You can do a similar thing when playing back the entire log:
universe.playItBack({
singletons: {
"my-pantry": myPantry
}
)
... although it will default to using the current module-library's singletons.
Why?
You can persist things by storing source files.
Data loading can be debugged using your normal software debugging tools.
The disk format for your data is human readable.
Logs can be trivially split up and recombined in interesting ways.
You can easily set up test fixtures just by copying and pasting production logs into tests.
Why it's amazing
Whenever you persist data, it dumps the new universe log to the console, so you can copy test data that results from your interaction into your demo code.
That makes it super easy to construct test cases that you can use while you are iterating your code:
That makes it much less likely that you'll need a production database on your development machine.
It also makes it much easier to test submodules independently of your app.

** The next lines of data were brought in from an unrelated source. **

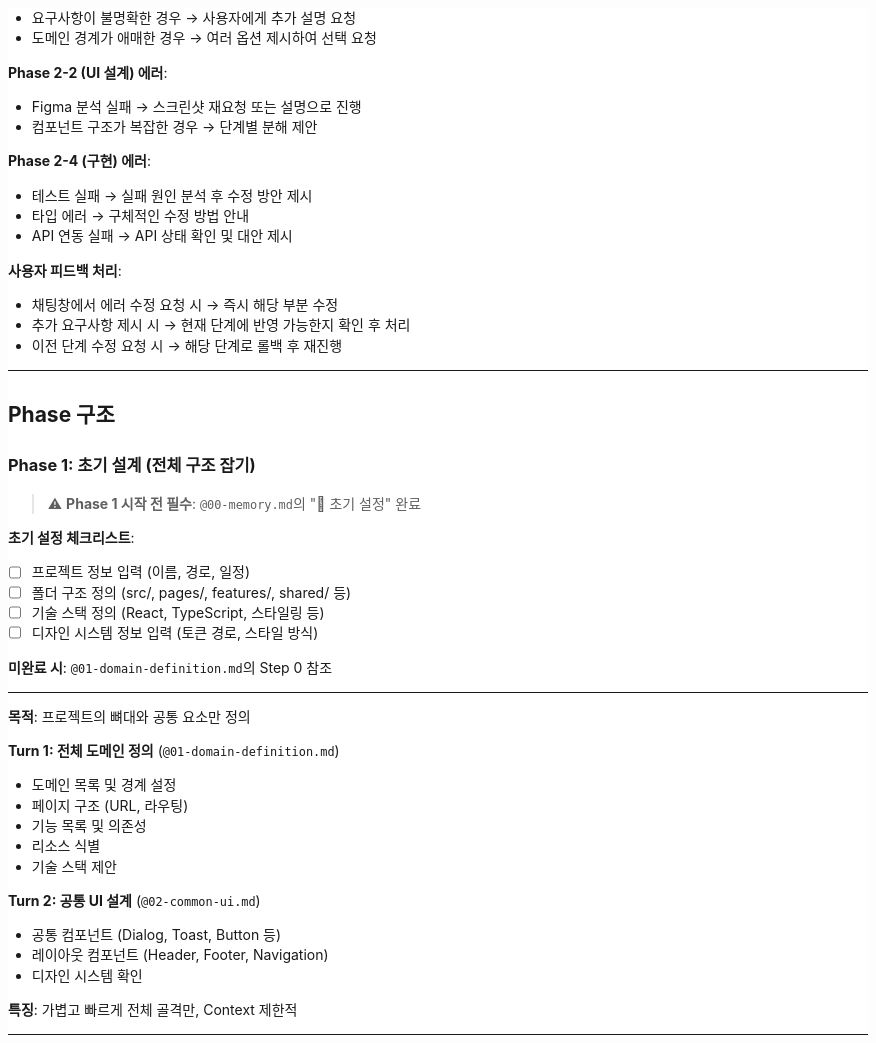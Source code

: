 - 요구사항이 불명확한 경우 → 사용자에게 추가 설명 요청
- 도메인 경계가 애매한 경우 → 여러 옵션 제시하여 선택 요청

**Phase 2-2 (UI 설계) 에러**:

- Figma 분석 실패 → 스크린샷 재요청 또는 설명으로 진행
- 컴포넌트 구조가 복잡한 경우 → 단계별 분해 제안

**Phase 2-4 (구현) 에러**:

- 테스트 실패 → 실패 원인 분석 후 수정 방안 제시
- 타입 에러 → 구체적인 수정 방법 안내
- API 연동 실패 → API 상태 확인 및 대안 제시

**사용자 피드백 처리**:

- 채팅창에서 에러 수정 요청 시 → 즉시 해당 부분 수정
- 추가 요구사항 제시 시 → 현재 단계에 반영 가능한지 확인 후 처리
- 이전 단계 수정 요청 시 → 해당 단계로 롤백 후 재진행

---

## Phase 구조

### Phase 1: 초기 설계 (전체 구조 잡기)

> ⚠️ **Phase 1 시작 전 필수**: `@00-memory.md`의 "🚀 초기 설정" 완료

**초기 설정 체크리스트**:

- [ ] 프로젝트 정보 입력 (이름, 경로, 일정)
- [ ] 폴더 구조 정의 (src/, pages/, features/, shared/ 등)
- [ ] 기술 스택 정의 (React, TypeScript, 스타일링 등)
- [ ] 디자인 시스템 정보 입력 (토큰 경로, 스타일 방식)

**미완료 시**: `@01-domain-definition.md`의 Step 0 참조

---

**목적**: 프로젝트의 뼈대와 공통 요소만 정의

**Turn 1: 전체 도메인 정의** (`@01-domain-definition.md`)

- 도메인 목록 및 경계 설정
- 페이지 구조 (URL, 라우팅)
- 기능 목록 및 의존성
- 리소스 식별
- 기술 스택 제안

**Turn 2: 공통 UI 설계** (`@02-common-ui.md`)

- 공통 컴포넌트 (Dialog, Toast, Button 등)
- 레이아웃 컴포넌트 (Header, Footer, Navigation)
- 디자인 시스템 확인

**특징**: 가볍고 빠르게 전체 골격만, Context 제한적

---
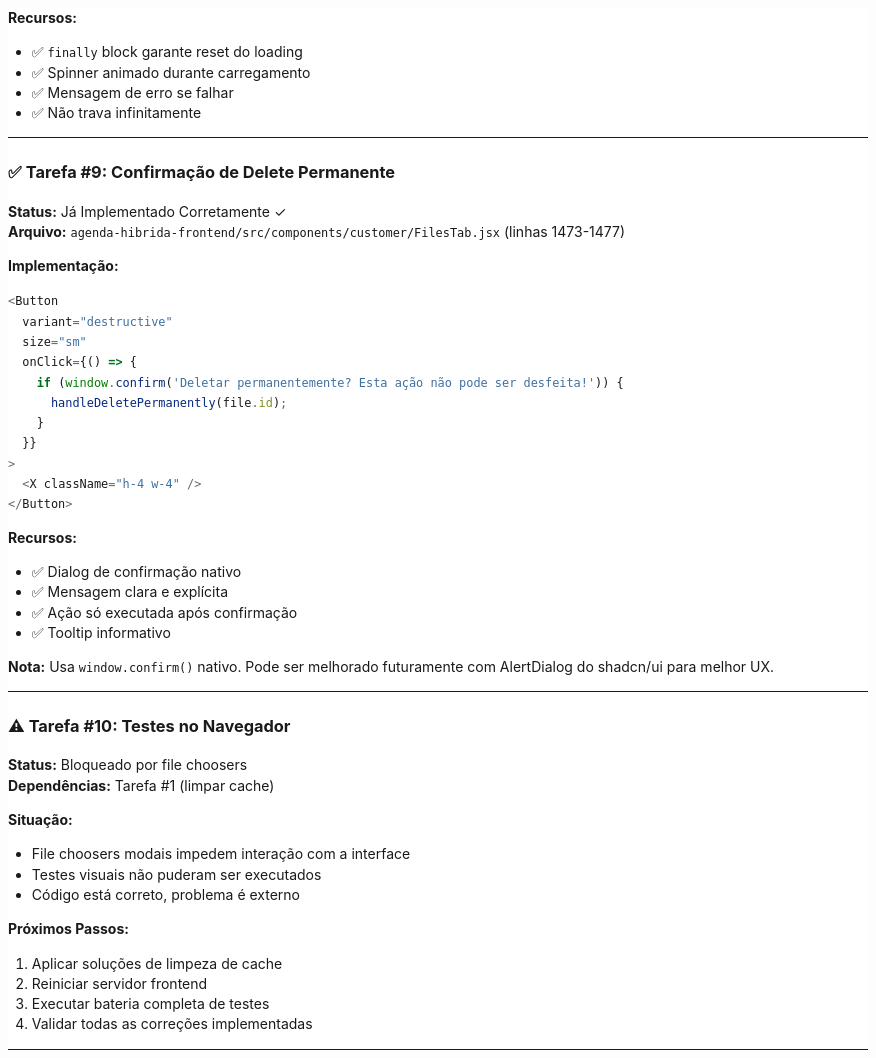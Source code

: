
 ```javascript
```

**Recursos:**
- ✅ `finally` block garante reset do loading
- ✅ Spinner animado durante carregamento
- ✅ Mensagem de erro se falhar
- ✅ Não trava infinitamente

---

### ✅ Tarefa #9: Confirmação de Delete Permanente

**Status:** Já Implementado Corretamente ✓  
**Arquivo:** `agenda-hibrida-frontend/src/components/customer/FilesTab.jsx` (linhas 1473-1477)

**Implementação:**
```javascript
<Button
  variant="destructive"
  size="sm"
  onClick={() => {
    if (window.confirm('Deletar permanentemente? Esta ação não pode ser desfeita!')) {
      handleDeletePermanently(file.id);
    }
  }}
>
  <X className="h-4 w-4" />
</Button>
```

**Recursos:**
- ✅ Dialog de confirmação nativo
- ✅ Mensagem clara e explícita
- ✅ Ação só executada após confirmação
- ✅ Tooltip informativo

**Nota:** Usa `window.confirm()` nativo. Pode ser melhorado futuramente com AlertDialog do shadcn/ui para melhor UX.

---

### ⚠️ Tarefa #10: Testes no Navegador

**Status:** Bloqueado por file choosers  
**Dependências:** Tarefa #1 (limpar cache)

**Situação:**
- File choosers modais impedem interação com a interface
- Testes visuais não puderam ser executados
- Código está correto, problema é externo

**Próximos Passos:**
1. Aplicar soluções de limpeza de cache
2. Reiniciar servidor frontend
3. Executar bateria completa de testes
4. Validar todas as correções implementadas

---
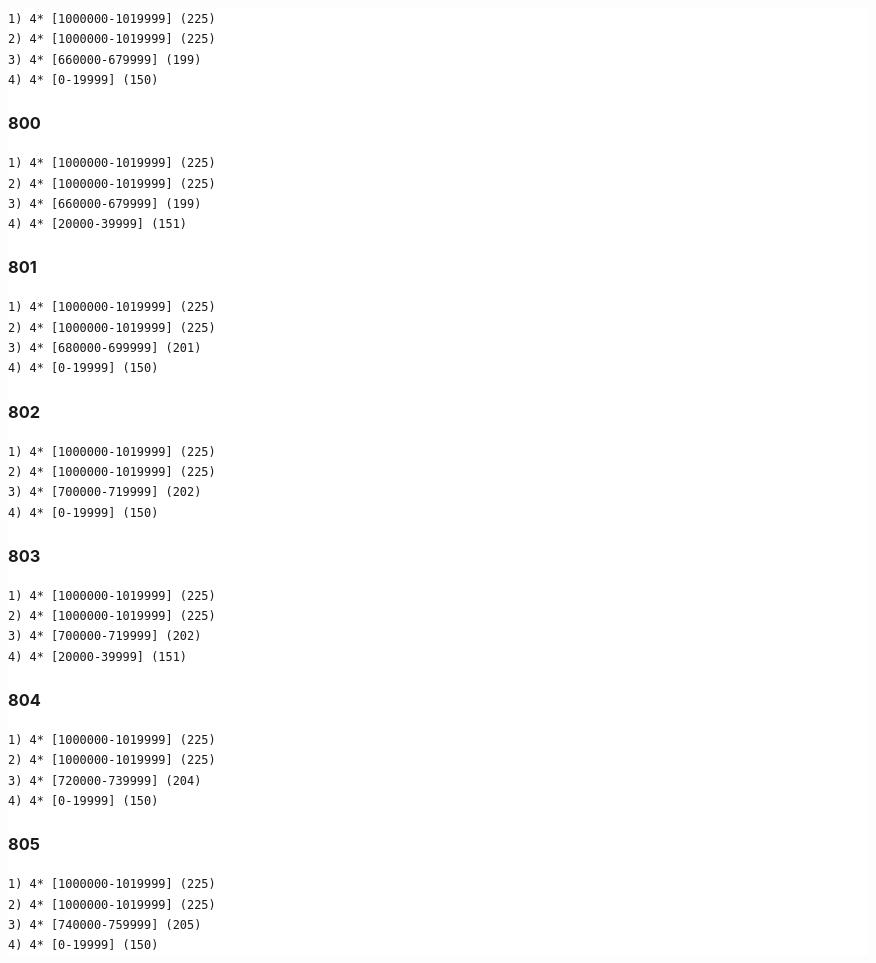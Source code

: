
 ```
1) 4* [1000000-1019999] (225)
2) 4* [1000000-1019999] (225)
3) 4* [660000-679999] (199)
4) 4* [0-19999] (150)
```

### 800

```
1) 4* [1000000-1019999] (225)
2) 4* [1000000-1019999] (225)
3) 4* [660000-679999] (199)
4) 4* [20000-39999] (151)
```

### 801

```
1) 4* [1000000-1019999] (225)
2) 4* [1000000-1019999] (225)
3) 4* [680000-699999] (201)
4) 4* [0-19999] (150)
```

### 802

```
1) 4* [1000000-1019999] (225)
2) 4* [1000000-1019999] (225)
3) 4* [700000-719999] (202)
4) 4* [0-19999] (150)
```

### 803

```
1) 4* [1000000-1019999] (225)
2) 4* [1000000-1019999] (225)
3) 4* [700000-719999] (202)
4) 4* [20000-39999] (151)
```

### 804

```
1) 4* [1000000-1019999] (225)
2) 4* [1000000-1019999] (225)
3) 4* [720000-739999] (204)
4) 4* [0-19999] (150)
```

### 805

```
1) 4* [1000000-1019999] (225)
2) 4* [1000000-1019999] (225)
3) 4* [740000-759999] (205)
4) 4* [0-19999] (150)
```
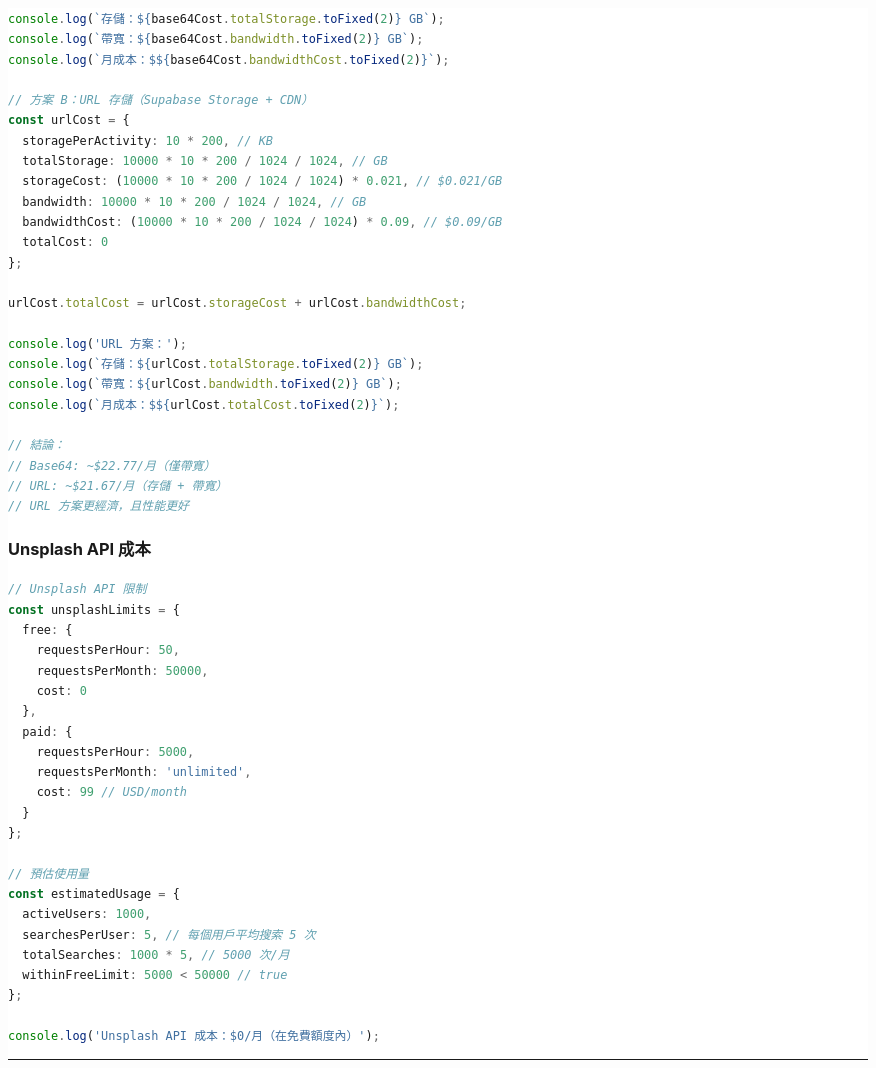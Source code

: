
 ```typescript
console.log(`存儲：${base64Cost.totalStorage.toFixed(2)} GB`);
console.log(`帶寬：${base64Cost.bandwidth.toFixed(2)} GB`);
console.log(`月成本：$${base64Cost.bandwidthCost.toFixed(2)}`);

// 方案 B：URL 存儲（Supabase Storage + CDN）
const urlCost = {
  storagePerActivity: 10 * 200, // KB
  totalStorage: 10000 * 10 * 200 / 1024 / 1024, // GB
  storageCost: (10000 * 10 * 200 / 1024 / 1024) * 0.021, // $0.021/GB
  bandwidth: 10000 * 10 * 200 / 1024 / 1024, // GB
  bandwidthCost: (10000 * 10 * 200 / 1024 / 1024) * 0.09, // $0.09/GB
  totalCost: 0
};

urlCost.totalCost = urlCost.storageCost + urlCost.bandwidthCost;

console.log('URL 方案：');
console.log(`存儲：${urlCost.totalStorage.toFixed(2)} GB`);
console.log(`帶寬：${urlCost.bandwidth.toFixed(2)} GB`);
console.log(`月成本：$${urlCost.totalCost.toFixed(2)}`);

// 結論：
// Base64: ~$22.77/月（僅帶寬）
// URL: ~$21.67/月（存儲 + 帶寬）
// URL 方案更經濟，且性能更好
```

### Unsplash API 成本

```typescript
// Unsplash API 限制
const unsplashLimits = {
  free: {
    requestsPerHour: 50,
    requestsPerMonth: 50000,
    cost: 0
  },
  paid: {
    requestsPerHour: 5000,
    requestsPerMonth: 'unlimited',
    cost: 99 // USD/month
  }
};

// 預估使用量
const estimatedUsage = {
  activeUsers: 1000,
  searchesPerUser: 5, // 每個用戶平均搜索 5 次
  totalSearches: 1000 * 5, // 5000 次/月
  withinFreeLimit: 5000 < 50000 // true
};

console.log('Unsplash API 成本：$0/月（在免費額度內）');
```

---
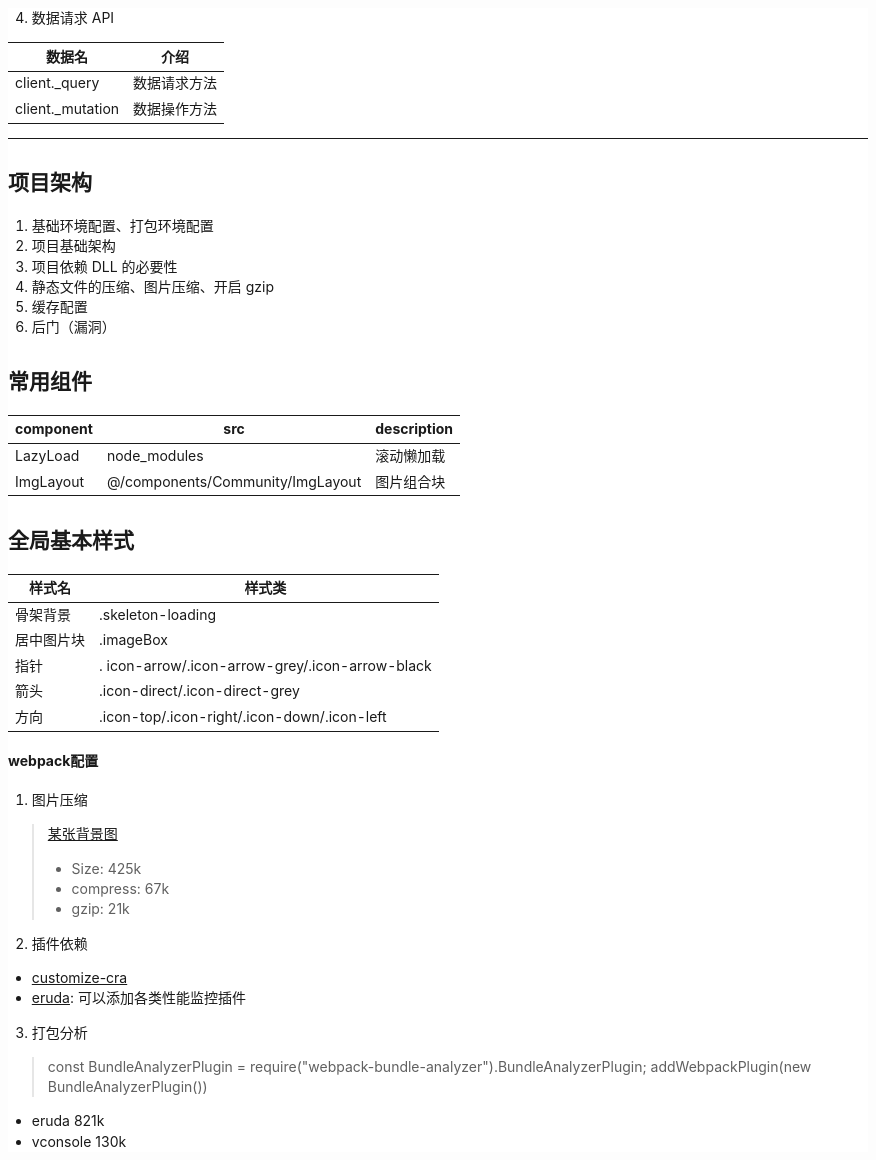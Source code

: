 4. 数据请求 API

| 数据名 | 介绍 |
| -- | -- |
| client._query | 数据请求方法 |
| client._mutation | 数据操作方法 |

***
## 项目架构
1. 基础环境配置、打包环境配置
2. 项目基础架构
3. 项目依赖 DLL 的必要性
4. 静态文件的压缩、图片压缩、开启 gzip
5. 缓存配置
6. 后门（漏洞）

## 常用组件
| component | src | description | 
| -- | -- | -- |
| LazyLoad | node_modules | 滚动懒加载 |
| ImgLayout | @/components/Community/ImgLayout | 图片组合块 |

## 全局基本样式
| 样式名 | 样式类 |
| -- | -- |
| 骨架背景 |.skeleton-loading |
| 居中图片块 | .imageBox |
| 指针 | . icon-arrow/.icon-arrow-grey/.icon-arrow-black |
| 箭头 | .icon-direct/.icon-direct-grey |
| 方向 | .icon-top/.icon-right/.icon-down/.icon-left|

#### webpack配置
1. 图片压缩
> [某张背景图](https://tsh-avatar-frontend-prod.oss-cn-shanghai.aliyuncs.com/playhub/static/media/usercard-bg.d5c14d73.png)
> - Size: 425k
> - compress: 67k
> - gzip: 21k

2. 插件依赖
- [customize-cra](https://github.com/arackaf/customize-cra#readme)
- [eruda](https://github.com/liriliri/eruda/blob/master/doc/README_CN.md): 可以添加各类性能监控插件

3. 打包分析
> const BundleAnalyzerPlugin = require("webpack-bundle-analyzer").BundleAnalyzerPlugin;
> addWebpackPlugin(new BundleAnalyzerPlugin())
- eruda 821k
- vconsole 130k
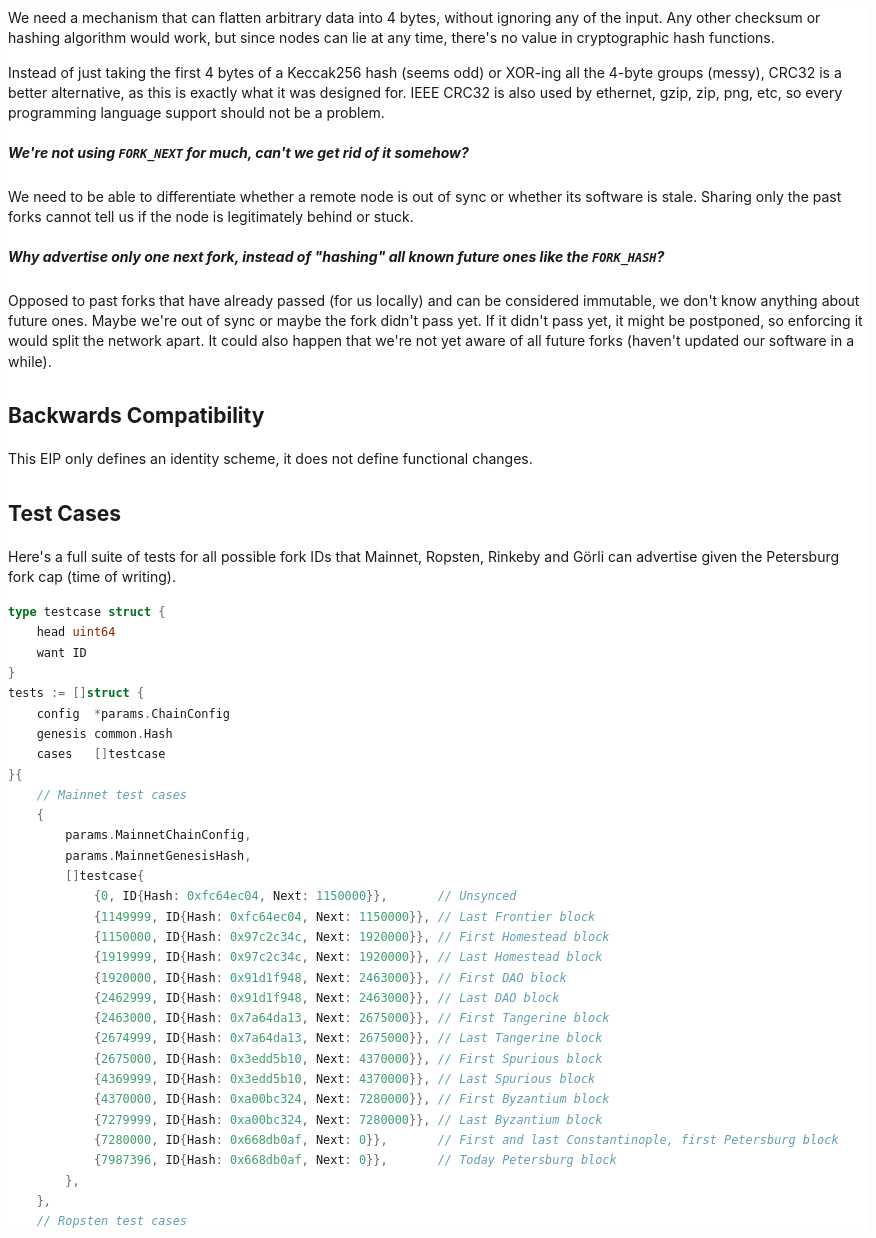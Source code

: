 We need a mechanism that can flatten arbitrary data into 4 bytes, without ignoring any of the input. Any other checksum or hashing algorithm would work, but since nodes can lie at any time, there's no value in cryptographic hash functions.

Instead of just taking the first 4 bytes of a Keccak256 hash (seems odd) or XOR-ing all the 4-byte groups (messy), CRC32 is a better alternative, as this is exactly what it was designed for. IEEE CRC32 is also used by ethernet, gzip, zip, png, etc, so every programming language support should not be a problem.

##### We're not using `FORK_NEXT` for much, can't we get rid of it somehow?

We need to be able to differentiate whether a remote node is out of sync or whether its software is stale. Sharing only the past forks cannot tell us if the node is legitimately behind or stuck.

##### Why advertise only one next fork, instead of "hashing" all known future ones like the `FORK_HASH`?

Opposed to past forks that have already passed (for us locally) and can be considered immutable, we don't know anything about future ones. Maybe we're out of sync or maybe the fork didn't pass yet. If it didn't pass yet, it might be postponed, so enforcing it would split the network apart. It could also happen that we're not yet aware of all future forks (haven't updated our software in a while).

## Backwards Compatibility

This EIP only defines an identity scheme, it does not define functional changes.

## Test Cases

Here's a full suite of tests for all possible fork IDs that Mainnet, Ropsten, Rinkeby and Görli can advertise given the Petersburg fork cap (time of writing).

```go
type testcase struct {
	head uint64
	want ID
}
tests := []struct {
	config  *params.ChainConfig
	genesis common.Hash
	cases   []testcase
}{
	// Mainnet test cases
	{
		params.MainnetChainConfig,
		params.MainnetGenesisHash,
		[]testcase{
			{0, ID{Hash: 0xfc64ec04, Next: 1150000}},       // Unsynced
			{1149999, ID{Hash: 0xfc64ec04, Next: 1150000}}, // Last Frontier block
			{1150000, ID{Hash: 0x97c2c34c, Next: 1920000}}, // First Homestead block
			{1919999, ID{Hash: 0x97c2c34c, Next: 1920000}}, // Last Homestead block
			{1920000, ID{Hash: 0x91d1f948, Next: 2463000}}, // First DAO block
			{2462999, ID{Hash: 0x91d1f948, Next: 2463000}}, // Last DAO block
			{2463000, ID{Hash: 0x7a64da13, Next: 2675000}}, // First Tangerine block
			{2674999, ID{Hash: 0x7a64da13, Next: 2675000}}, // Last Tangerine block
			{2675000, ID{Hash: 0x3edd5b10, Next: 4370000}}, // First Spurious block
			{4369999, ID{Hash: 0x3edd5b10, Next: 4370000}}, // Last Spurious block
			{4370000, ID{Hash: 0xa00bc324, Next: 7280000}}, // First Byzantium block
			{7279999, ID{Hash: 0xa00bc324, Next: 7280000}}, // Last Byzantium block
			{7280000, ID{Hash: 0x668db0af, Next: 0}},       // First and last Constantinople, first Petersburg block
			{7987396, ID{Hash: 0x668db0af, Next: 0}},       // Today Petersburg block
		},
	},
	// Ropsten test cases
```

You can just do something in your main app, copy out a resulting micro universe, and use it in a demo of the submodule.
Plan for compaction
Obviously the elephant in the room is these logs get big fast.
Modules can provide a hook that takes a list of its own log entries, and compacts them into individual instances of the toplevel function, to the extent possible. So:
person("Erik", "Carpenter")
person.changeName("Erik", "Bob")
person.changeProfession("Bob", "Potter")
would get compacted to
person("Bob", "Potter")
It gets weird when there are other objects dependent on us:
person("Erik", "carpenter")
delivery("Erik", "bonsai bench")
person.changeProfession("Erik", "woodsman")
delivery("Erik", "cedar")
person.changeName("Erik", "Bob")
person.changeProfession("Bob", "potter")
delivery("Bob", "bonsai pot")
I guess we have to go somewhere like this:
person("Originally Erik", "carpenter")
delivery("Originally Erik", "bonsai bench")
person.changeProfession("Originally Erik", "woodsman")
delivery("Originally Erik", "cedar")
person.changeName("Originally Erik", "Bob")
person.changeProfession("Originally Erik", "potter")
delivery("Originally Erik", "bonsai pot")
This seems better:
person("Bob", "potter")
delivery("Bob", "bonsai bench")
delivery("Bob", "cedar")
delivery("Bob", "bonsai pot")
Not sure how to get there. I guess we just
registerArgumentMapping({personId: "Erik"}, /^Erik$/, "Bob", position-1412)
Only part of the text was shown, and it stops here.